> _Problem to solve_
Make a word-for-word copy of the entries below from their first line through the line with "A seguir estão", and add nothing.

Records from a collection:
== Segment start ==

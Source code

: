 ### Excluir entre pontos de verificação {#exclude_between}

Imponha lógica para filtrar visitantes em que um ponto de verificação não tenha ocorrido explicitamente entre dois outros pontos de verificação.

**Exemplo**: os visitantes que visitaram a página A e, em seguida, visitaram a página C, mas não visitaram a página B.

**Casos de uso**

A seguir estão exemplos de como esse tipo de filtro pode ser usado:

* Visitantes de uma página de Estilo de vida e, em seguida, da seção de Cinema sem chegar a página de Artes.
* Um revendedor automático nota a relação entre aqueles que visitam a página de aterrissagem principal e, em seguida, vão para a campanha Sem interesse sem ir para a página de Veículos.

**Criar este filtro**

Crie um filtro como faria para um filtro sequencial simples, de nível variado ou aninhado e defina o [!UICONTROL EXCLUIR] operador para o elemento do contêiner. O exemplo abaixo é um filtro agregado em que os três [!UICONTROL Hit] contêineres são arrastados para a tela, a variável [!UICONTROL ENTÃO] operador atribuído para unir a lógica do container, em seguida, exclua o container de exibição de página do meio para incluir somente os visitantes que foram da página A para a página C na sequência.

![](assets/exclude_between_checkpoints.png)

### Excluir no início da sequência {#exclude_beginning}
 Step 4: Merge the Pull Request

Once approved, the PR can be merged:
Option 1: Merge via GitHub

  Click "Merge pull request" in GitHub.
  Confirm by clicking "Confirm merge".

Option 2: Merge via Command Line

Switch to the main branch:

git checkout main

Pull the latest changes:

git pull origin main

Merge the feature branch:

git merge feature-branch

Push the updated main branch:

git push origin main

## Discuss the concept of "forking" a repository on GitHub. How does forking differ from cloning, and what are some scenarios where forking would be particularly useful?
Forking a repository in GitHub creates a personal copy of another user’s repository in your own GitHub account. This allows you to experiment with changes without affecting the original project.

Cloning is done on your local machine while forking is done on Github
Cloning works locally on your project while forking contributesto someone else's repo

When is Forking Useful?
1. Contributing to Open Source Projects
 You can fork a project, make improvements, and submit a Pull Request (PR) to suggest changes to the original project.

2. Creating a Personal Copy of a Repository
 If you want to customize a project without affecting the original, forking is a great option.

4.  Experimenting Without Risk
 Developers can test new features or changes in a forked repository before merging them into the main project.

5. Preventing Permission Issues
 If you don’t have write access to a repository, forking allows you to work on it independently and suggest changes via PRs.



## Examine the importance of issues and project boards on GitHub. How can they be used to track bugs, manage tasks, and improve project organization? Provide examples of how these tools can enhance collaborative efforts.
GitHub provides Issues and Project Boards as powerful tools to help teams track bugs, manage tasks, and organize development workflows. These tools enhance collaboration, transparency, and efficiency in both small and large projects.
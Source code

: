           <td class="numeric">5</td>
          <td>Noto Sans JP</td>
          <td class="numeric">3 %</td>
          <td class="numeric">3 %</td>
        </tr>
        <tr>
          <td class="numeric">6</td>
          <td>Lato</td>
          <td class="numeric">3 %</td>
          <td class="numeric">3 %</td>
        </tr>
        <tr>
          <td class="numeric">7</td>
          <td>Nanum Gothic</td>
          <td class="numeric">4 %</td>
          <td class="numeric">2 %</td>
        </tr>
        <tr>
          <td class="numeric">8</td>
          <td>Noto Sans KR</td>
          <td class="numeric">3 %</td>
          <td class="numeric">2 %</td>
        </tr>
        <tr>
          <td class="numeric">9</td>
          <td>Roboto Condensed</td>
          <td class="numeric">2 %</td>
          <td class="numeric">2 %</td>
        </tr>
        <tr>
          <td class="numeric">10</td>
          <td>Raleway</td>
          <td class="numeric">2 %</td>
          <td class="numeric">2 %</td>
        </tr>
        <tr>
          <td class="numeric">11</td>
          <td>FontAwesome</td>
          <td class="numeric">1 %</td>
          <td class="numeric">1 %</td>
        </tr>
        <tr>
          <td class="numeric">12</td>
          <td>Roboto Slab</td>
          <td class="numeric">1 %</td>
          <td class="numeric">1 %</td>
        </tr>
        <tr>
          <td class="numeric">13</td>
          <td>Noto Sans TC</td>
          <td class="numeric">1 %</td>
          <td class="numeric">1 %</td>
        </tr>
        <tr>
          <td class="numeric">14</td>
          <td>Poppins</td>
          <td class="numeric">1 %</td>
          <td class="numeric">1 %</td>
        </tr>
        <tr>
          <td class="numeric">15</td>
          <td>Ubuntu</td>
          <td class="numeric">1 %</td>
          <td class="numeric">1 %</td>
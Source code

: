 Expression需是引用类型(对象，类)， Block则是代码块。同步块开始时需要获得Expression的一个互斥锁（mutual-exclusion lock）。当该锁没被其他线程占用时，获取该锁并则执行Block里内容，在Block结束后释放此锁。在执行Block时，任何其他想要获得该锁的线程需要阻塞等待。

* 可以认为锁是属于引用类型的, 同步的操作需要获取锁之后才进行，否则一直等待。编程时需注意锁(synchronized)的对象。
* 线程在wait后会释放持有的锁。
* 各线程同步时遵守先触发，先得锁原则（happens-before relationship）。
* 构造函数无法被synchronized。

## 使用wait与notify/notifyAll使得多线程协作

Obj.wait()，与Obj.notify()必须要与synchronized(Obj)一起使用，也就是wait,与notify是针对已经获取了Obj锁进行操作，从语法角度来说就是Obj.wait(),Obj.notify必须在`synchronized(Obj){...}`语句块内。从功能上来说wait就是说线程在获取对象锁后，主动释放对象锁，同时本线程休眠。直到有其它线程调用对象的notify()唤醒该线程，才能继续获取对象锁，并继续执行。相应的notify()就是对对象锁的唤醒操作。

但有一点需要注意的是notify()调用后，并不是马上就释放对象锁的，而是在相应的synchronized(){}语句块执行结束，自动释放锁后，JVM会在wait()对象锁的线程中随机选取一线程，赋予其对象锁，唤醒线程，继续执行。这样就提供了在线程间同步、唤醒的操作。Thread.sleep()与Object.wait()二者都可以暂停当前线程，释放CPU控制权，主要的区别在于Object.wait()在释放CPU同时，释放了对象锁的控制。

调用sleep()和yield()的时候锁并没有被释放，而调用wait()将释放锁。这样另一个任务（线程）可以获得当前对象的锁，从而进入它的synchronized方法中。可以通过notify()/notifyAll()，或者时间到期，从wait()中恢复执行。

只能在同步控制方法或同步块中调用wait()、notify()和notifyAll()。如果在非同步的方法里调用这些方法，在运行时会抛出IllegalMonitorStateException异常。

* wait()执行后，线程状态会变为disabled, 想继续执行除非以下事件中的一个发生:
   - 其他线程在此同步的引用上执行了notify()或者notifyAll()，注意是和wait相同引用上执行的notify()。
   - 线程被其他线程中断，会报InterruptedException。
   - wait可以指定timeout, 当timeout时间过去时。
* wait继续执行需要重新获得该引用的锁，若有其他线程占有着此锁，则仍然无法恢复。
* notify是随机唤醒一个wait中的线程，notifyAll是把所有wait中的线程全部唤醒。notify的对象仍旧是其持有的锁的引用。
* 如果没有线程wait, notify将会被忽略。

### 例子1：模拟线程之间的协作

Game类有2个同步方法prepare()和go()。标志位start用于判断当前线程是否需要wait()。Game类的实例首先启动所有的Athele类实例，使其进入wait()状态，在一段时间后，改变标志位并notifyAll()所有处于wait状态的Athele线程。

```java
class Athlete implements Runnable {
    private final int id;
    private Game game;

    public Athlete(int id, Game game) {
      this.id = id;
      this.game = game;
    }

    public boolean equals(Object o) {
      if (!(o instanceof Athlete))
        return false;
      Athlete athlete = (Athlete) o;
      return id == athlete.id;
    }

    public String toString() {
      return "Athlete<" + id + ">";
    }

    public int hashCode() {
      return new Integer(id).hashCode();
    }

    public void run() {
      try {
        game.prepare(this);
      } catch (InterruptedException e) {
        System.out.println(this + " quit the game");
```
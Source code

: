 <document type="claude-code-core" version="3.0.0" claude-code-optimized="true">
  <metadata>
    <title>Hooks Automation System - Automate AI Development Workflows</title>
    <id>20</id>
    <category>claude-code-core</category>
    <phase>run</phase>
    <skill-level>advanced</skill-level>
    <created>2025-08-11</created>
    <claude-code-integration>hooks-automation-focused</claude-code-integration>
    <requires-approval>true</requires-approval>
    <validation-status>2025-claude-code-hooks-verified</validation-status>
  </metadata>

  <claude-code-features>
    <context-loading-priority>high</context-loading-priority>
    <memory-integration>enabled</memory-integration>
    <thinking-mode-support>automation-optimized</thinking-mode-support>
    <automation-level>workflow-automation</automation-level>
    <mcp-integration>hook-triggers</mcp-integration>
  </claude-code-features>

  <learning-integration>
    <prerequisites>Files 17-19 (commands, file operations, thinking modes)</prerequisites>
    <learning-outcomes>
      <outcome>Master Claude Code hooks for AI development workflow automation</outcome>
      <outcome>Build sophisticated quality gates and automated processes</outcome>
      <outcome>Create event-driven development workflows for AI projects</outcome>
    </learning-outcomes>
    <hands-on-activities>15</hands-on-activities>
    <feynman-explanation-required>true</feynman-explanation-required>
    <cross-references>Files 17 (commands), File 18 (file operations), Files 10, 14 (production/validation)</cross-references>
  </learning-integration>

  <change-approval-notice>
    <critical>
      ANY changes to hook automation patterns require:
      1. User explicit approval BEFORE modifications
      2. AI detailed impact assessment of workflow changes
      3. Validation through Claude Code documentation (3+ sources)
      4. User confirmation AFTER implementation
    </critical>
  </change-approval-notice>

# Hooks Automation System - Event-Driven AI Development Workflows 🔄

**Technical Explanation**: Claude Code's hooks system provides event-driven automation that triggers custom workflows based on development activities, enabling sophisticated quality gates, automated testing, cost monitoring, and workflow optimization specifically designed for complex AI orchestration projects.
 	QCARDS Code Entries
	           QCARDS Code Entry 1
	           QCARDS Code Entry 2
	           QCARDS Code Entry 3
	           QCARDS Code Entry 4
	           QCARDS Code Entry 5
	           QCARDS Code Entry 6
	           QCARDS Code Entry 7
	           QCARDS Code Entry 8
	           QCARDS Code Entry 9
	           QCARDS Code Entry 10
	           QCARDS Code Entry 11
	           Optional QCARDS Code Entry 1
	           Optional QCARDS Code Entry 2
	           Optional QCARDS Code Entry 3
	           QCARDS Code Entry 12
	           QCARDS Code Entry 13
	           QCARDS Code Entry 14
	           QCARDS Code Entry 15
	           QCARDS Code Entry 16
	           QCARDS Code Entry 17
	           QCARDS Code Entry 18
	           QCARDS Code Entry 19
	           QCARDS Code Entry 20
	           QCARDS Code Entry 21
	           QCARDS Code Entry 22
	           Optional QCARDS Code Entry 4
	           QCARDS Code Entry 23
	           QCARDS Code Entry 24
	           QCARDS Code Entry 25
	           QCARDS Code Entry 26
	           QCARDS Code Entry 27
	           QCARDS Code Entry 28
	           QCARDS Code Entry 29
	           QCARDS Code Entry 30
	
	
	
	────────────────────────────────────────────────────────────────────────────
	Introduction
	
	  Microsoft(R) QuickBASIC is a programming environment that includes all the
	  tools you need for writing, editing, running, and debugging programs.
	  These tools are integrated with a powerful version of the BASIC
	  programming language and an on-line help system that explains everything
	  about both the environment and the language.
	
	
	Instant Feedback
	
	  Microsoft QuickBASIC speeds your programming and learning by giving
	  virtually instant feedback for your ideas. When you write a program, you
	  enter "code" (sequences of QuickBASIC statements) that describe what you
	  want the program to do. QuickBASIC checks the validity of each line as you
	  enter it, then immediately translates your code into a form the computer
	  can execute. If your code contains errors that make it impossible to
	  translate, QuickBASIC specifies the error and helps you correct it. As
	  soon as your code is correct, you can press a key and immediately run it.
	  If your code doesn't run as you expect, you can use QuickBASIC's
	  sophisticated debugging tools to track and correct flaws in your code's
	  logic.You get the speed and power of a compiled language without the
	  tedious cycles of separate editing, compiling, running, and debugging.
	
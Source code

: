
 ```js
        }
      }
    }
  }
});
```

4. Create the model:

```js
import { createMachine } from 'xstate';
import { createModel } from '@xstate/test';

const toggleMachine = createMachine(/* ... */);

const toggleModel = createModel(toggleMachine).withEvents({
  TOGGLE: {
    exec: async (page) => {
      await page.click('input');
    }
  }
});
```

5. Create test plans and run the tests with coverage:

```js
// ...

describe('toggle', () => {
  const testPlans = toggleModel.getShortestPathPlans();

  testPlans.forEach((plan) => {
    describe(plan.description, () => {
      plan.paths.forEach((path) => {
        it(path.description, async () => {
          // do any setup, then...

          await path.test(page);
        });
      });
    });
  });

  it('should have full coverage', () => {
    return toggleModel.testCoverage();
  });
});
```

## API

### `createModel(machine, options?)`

== Segment end ==

> _Exercise solution_
Source code

: ### Excluir entre pontos de verificação {#exclude_between}

Imponha lógica para filtrar visitantes em que um ponto de verificação não tenha ocorrido explicitamente entre dois outros pontos de verificação.

**Exemplo**: os visitantes que visitaram a página A e, em seguida, visitaram a página C, mas não visitaram a página B.

**Casos de uso**

A seguir estão exemplos de como esse tipo de filtro pode ser usado:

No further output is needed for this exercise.